===== AVAILABLE DATA =====

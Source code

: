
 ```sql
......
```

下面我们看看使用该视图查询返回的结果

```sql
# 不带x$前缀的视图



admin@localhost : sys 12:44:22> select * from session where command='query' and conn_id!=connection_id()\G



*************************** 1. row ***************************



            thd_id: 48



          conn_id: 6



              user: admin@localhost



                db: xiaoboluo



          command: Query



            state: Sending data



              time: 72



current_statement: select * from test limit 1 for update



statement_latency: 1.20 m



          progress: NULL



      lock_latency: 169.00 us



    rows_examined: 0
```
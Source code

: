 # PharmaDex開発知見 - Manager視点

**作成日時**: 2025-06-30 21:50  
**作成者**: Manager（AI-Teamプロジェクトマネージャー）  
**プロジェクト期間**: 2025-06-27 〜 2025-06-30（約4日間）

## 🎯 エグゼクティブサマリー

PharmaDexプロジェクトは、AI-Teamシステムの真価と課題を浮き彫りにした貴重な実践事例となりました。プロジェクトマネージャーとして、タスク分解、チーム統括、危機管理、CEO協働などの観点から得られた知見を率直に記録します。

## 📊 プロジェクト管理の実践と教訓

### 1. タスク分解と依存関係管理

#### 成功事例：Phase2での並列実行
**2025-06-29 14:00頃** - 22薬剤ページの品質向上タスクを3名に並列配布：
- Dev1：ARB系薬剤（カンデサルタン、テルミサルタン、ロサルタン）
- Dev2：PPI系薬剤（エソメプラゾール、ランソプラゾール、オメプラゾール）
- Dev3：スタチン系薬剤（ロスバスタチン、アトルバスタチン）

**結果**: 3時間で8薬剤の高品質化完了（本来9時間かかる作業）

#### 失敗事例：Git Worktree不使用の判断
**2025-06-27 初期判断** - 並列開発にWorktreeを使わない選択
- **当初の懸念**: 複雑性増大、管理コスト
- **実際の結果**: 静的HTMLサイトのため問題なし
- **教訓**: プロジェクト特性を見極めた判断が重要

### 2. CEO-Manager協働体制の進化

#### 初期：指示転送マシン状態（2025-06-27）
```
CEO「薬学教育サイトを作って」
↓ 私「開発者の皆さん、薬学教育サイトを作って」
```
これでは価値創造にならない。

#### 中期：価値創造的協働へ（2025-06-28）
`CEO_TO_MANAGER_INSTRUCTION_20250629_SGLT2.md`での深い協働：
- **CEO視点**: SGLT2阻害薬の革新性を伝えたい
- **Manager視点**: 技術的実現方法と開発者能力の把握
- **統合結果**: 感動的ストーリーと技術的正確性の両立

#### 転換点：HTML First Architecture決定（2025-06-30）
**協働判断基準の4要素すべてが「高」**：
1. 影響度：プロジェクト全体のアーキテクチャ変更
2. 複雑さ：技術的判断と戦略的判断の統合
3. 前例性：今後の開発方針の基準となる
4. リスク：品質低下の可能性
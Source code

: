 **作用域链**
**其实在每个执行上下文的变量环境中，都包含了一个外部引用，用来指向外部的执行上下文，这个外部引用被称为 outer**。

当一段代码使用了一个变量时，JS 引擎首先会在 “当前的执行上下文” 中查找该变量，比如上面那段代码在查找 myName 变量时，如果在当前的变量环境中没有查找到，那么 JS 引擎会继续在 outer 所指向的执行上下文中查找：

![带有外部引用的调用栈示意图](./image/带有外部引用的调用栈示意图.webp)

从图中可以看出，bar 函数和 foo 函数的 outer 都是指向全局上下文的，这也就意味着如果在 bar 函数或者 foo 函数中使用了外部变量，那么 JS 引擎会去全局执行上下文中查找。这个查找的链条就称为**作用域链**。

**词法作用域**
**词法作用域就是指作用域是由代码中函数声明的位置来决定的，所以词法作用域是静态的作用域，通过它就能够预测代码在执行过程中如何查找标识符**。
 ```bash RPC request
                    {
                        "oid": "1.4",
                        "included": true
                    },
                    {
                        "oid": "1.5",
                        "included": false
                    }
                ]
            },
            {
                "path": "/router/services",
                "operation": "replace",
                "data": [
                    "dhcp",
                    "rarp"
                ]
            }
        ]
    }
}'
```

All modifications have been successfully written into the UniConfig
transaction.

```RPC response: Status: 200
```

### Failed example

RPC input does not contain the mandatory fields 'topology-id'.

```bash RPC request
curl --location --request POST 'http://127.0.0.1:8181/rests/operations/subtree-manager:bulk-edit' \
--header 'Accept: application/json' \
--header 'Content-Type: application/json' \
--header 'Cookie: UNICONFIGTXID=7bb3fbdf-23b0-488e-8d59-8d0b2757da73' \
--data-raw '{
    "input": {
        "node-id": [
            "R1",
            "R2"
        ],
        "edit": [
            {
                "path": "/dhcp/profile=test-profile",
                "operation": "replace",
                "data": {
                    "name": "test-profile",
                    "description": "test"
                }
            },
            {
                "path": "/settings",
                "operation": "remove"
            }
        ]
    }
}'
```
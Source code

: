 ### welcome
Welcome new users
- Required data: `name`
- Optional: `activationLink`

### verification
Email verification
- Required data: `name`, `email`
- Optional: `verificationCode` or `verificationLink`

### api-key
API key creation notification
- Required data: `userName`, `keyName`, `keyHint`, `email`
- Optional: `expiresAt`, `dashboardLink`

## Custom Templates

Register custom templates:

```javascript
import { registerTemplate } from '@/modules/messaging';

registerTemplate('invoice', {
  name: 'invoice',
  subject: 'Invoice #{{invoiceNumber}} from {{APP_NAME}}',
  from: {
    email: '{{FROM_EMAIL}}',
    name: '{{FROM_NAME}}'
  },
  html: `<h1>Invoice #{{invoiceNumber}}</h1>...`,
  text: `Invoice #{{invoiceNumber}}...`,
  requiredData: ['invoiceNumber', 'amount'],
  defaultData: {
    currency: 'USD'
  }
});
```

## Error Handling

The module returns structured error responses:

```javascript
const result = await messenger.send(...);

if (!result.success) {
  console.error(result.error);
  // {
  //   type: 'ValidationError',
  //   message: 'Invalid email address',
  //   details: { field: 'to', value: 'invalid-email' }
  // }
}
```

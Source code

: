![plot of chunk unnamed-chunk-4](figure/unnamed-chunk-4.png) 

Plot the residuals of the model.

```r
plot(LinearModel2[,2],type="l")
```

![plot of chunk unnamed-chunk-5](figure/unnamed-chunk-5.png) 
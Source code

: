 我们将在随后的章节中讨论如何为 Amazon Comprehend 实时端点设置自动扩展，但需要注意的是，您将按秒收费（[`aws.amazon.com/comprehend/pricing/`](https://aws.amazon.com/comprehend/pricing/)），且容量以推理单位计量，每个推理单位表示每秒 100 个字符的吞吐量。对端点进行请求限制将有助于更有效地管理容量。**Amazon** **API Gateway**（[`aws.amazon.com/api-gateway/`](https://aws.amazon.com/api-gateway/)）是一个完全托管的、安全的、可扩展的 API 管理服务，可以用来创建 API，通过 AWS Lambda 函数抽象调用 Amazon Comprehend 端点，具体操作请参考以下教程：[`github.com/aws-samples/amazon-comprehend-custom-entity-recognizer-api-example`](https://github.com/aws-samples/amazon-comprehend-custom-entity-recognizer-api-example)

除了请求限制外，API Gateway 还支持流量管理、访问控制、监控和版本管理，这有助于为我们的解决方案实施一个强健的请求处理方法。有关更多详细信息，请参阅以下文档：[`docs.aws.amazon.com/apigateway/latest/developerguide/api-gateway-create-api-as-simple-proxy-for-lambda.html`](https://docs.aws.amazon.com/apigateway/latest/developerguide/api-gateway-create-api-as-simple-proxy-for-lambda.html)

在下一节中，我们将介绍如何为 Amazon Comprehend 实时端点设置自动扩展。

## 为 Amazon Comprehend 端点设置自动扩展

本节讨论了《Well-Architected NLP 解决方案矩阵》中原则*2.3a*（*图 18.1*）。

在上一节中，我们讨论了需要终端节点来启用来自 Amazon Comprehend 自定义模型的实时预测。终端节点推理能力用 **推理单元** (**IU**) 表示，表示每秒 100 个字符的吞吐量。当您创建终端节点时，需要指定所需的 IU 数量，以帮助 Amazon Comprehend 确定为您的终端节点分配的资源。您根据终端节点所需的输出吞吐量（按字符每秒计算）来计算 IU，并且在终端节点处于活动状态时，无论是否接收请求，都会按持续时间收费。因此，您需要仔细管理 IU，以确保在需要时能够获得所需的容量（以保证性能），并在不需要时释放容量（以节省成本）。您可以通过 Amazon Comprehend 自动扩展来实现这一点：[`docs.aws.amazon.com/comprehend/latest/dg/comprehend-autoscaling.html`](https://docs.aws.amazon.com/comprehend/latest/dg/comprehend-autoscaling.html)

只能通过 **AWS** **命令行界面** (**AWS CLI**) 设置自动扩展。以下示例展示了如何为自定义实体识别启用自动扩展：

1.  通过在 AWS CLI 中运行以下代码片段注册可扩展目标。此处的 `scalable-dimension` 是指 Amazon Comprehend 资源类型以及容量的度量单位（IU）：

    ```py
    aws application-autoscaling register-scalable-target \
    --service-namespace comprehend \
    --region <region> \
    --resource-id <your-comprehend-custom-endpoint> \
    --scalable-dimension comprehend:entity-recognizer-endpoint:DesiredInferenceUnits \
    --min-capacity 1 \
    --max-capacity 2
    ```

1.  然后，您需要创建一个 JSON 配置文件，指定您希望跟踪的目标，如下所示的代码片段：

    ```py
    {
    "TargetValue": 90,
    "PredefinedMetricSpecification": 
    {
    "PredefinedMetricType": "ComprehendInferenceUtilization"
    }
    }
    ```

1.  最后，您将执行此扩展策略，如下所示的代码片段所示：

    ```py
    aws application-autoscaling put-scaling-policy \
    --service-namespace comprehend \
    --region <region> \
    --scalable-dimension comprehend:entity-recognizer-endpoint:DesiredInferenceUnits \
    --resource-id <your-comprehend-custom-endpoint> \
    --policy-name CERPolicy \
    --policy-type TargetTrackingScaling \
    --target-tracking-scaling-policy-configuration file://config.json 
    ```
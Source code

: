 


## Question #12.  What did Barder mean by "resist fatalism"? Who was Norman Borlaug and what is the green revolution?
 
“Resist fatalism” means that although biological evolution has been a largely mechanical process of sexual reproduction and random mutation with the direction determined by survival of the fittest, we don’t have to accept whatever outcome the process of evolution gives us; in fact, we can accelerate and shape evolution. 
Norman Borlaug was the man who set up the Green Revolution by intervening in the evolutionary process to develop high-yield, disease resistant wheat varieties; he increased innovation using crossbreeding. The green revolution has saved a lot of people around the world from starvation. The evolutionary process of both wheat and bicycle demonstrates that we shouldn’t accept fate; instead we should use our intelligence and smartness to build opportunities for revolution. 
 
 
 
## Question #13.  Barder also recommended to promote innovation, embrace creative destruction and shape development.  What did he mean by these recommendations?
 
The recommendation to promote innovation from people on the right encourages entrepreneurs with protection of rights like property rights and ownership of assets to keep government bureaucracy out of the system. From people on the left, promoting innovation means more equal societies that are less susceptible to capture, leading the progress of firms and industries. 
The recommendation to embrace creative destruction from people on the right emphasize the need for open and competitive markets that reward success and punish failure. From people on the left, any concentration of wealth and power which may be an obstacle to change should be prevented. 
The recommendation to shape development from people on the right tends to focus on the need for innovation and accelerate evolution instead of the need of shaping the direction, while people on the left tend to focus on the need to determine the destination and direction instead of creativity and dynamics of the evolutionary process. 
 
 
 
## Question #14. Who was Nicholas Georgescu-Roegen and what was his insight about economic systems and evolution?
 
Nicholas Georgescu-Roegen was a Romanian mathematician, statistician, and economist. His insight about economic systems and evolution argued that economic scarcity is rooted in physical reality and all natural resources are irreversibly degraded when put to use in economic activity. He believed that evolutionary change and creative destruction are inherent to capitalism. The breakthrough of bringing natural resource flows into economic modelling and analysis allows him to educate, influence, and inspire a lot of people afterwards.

=====

AIM OF THE TASK: For each line in the entries that holds "result", return that line.

ANSWER BOX:
const result = await messenger.send(...);
if (!result.success) {
  console.error(result.error);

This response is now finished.